Alex Gusev

Posted on May 22

Try to Hack My AI-Agent Workflow: GitHub Issues as a Control Surface

#ai #agents #github #security

I built a small public experiment.

You can open a GitHub Issue and ask an AI-agent workflow to create a static page on my website:

If your request fits the rules, the workflow may turn it into a published page.
If your request does not fit the rules, the agents should reject it and explain why.

And if you want to make the experiment more interesting, do not only submit a valid request. Try to bypass the boundary. Try to make the workflow publish something it should not publish. Then inspect the issue comments, labels, pull request, and final result.

This is the game.

But under that game, there is a more serious question:

Can external user intent enter a real product repository and become a bounded, reviewable product change without giving up product ownership?

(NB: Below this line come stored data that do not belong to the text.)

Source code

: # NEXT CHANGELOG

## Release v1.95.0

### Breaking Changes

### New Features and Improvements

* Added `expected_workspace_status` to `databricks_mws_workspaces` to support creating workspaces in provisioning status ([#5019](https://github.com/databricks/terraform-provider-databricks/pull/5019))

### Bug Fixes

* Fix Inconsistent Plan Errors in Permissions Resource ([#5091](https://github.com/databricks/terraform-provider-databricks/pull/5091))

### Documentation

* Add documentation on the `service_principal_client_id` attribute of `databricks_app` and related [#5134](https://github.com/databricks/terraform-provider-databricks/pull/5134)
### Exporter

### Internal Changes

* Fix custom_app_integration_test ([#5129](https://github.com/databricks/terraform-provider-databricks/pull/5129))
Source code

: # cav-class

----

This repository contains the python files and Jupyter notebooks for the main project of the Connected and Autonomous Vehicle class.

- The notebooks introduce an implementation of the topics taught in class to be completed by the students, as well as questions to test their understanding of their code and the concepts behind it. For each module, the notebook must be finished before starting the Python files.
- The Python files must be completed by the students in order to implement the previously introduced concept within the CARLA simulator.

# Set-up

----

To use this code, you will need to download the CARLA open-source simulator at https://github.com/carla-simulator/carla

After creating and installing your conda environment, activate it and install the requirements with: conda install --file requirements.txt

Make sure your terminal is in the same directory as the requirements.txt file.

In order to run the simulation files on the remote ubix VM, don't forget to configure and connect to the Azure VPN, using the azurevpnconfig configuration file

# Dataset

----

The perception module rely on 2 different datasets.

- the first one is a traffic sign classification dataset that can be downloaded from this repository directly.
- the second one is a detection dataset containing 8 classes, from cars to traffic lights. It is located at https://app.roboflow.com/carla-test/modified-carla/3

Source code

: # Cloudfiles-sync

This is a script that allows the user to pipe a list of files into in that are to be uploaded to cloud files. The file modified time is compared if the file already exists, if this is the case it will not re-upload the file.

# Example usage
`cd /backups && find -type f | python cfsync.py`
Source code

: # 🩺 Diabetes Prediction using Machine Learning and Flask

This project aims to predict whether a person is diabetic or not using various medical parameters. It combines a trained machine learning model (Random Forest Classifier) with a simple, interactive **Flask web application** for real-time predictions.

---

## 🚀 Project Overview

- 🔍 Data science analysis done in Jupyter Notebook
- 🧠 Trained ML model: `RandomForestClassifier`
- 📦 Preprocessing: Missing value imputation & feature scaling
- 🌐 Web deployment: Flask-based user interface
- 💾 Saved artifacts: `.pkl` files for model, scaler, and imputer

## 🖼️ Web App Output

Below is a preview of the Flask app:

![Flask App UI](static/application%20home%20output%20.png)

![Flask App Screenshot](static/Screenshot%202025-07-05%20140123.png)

That is what I am trying to explore.

The public playground is here: Demo Pages

The challenge

The surface rule is simple:

Create a GitHub Issue that requests a small static demo page.

The workflow should read the issue, decide whether the request belongs to the allowed area, run the required agent steps, create or update the page, validate the result, and publish it only if the process succeeds.

But this is not a public CMS.

It is not a hosting service.

It is not a website builder.

It is not a place where an external user should be able to change my homepage, global layout, styles, scripts, product pages, or site structure.

The allowed result is intentionally narrow: a bounded inert static page under the Demo Pages section.

So the challenge has two sides.

First, try the normal path:

Create a small demo page request and see whether the workflow can turn it into a published static artifact.

Then try the adversarial path:

Ask for something outside the boundary and see whether the workflow stops you.

For example, you can try to request a homepage change, inject instructions into the issue body, ask the agent to modify global styles, or try to smuggle forbidden behavior into the generated content.

Please keep the challenge inside the intended boundary. This is a workflow and prompt-boundary experiment, not an infrastructure attack. Do not attack the server, credentials, network, GitHub itself, availability, or anything outside the issue text and the public repository workflow.

The interesting question is not whether the server can be broken.

The interesting question is whether a chain of AI agents can defend a product boundary while still allowing useful delegated work.

What you can inspect

The workflow is intentionally public enough to leave evidence.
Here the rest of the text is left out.